Once again, I am asking myself. When does the crazy end?
I have reached the point in the semester when I am fairly certain I am a zombie-just goin’ through the motions hopin’ to get by. EVERY single time I “get my life together” something comes around and throws the pieces around the room again. I guess that is life, but I don’t exactly appreciate it.
This week, I finally came to the hard decision to drop OChem 2 and take it at a later time. It isn’t a pre-req for anything, and I have more than enough time in my college career to take it, but I can’t shake the feeling that I gave up. I know, I know, it was a wise decision and I was spreading myself too thin etcetera, etcetera, but I’m still a little bummed that I didn’t troop through. It’s never a good feeling to realize you can’t reach your goals, even if they were set hideously high in the first place.

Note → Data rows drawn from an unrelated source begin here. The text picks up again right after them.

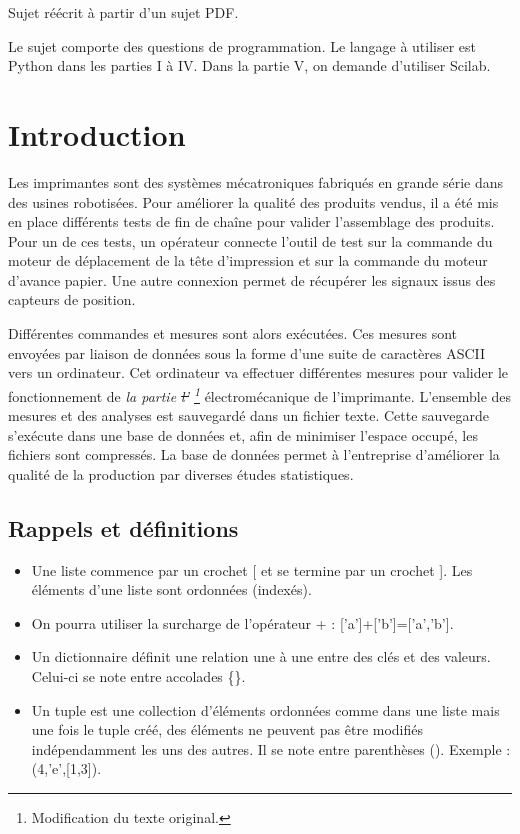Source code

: \documentclass[10pt]{article}
\begin{document}


\begin{flushright}
Sujet réécrit à partir d'un sujet PDF.
\end{flushright}

 \renewcommand{\baselinestretch}{1.2}
\setlength{\parskip}{2ex plus 0.5ex minus 0.2ex}

Le sujet comporte des questions de programmation. Le langage à utiliser est Python dans les
parties I à IV. Dans la partie V, on demande d'utiliser Scilab.

\section*{Introduction}

Les imprimantes sont des systèmes mécatroniques fabriqués en grande série dans des usines
robotisées. Pour améliorer la qualité des produits vendus, il a été mis en place différents tests
de fin de chaîne pour valider l'assemblage des produits. Pour un de ces tests, un opérateur
connecte l'outil de test sur la commande du moteur de déplacement de la tête d'impression
et sur la commande du moteur d'avance papier. Une autre connexion permet de récupérer les
signaux issus des capteurs de position.

Différentes commandes et mesures sont alors exécutées. Ces mesures sont envoyées par
liaison de données sous la forme d'une suite de caractères ASCII vers un ordinateur.
Cet ordinateur va effectuer différentes mesures pour valider le fonctionnement de \textit{la partie \sout{l'} \footnote{Modification du texte original.}}  électromécanique de l'imprimante. L'ensemble des mesures et des analyses est sauvegardé dans un
fichier texte. Cette sauvegarde s'exécute dans une base de données et, afin de minimiser l'espace occupé, les fichiers sont compressés. La base de données permet à l'entreprise d'améliorer la qualité de la production par diverses études statistiques.


\subsection*{Rappels et définitions}

\begin{itemize}
\item Une liste commence par un crochet [ et se termine par un crochet ]. Les éléments d'une
liste sont ordonnées (indexés).
\item On pourra utiliser la surcharge de l'opérateur \textsf{+} : \textsf{['a']+['b']=['a','b']}.
\item Un dictionnaire définit une relation une à une entre des clés et des valeurs. Celui-ci se
note entre accolades \{\}.
\item Un tuple est une collection d'éléments ordonnées comme dans une liste mais une fois le
tuple créé, des éléments ne peuvent pas être modifiés indépendamment les uns des autres.
Il se note entre parenthèses (). Exemple : \textsf{(4,'e',[1,3])}.
\end{itemize}
\end{document}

That aside, the medieval fair was in town this weekend and a few of my friends and I decided to fight the crowd and look around (even if it was only for turkey legs). It turned out to be a lot of fun! I went last year but was only there for a short amount of time I didn’t get the full experience I did this time. There were tons of venders that were selling anything from animal feet to soap to jewelry. It was really cool! It is definitely something I would recommend if you’ve never gone!
My goals for this week are simple: to finish all of my assignments. Online classes can quickly be put on the back burner when things are stressful and busy. Once again, I am incredibly grateful for extra credit! Lord knows I need it!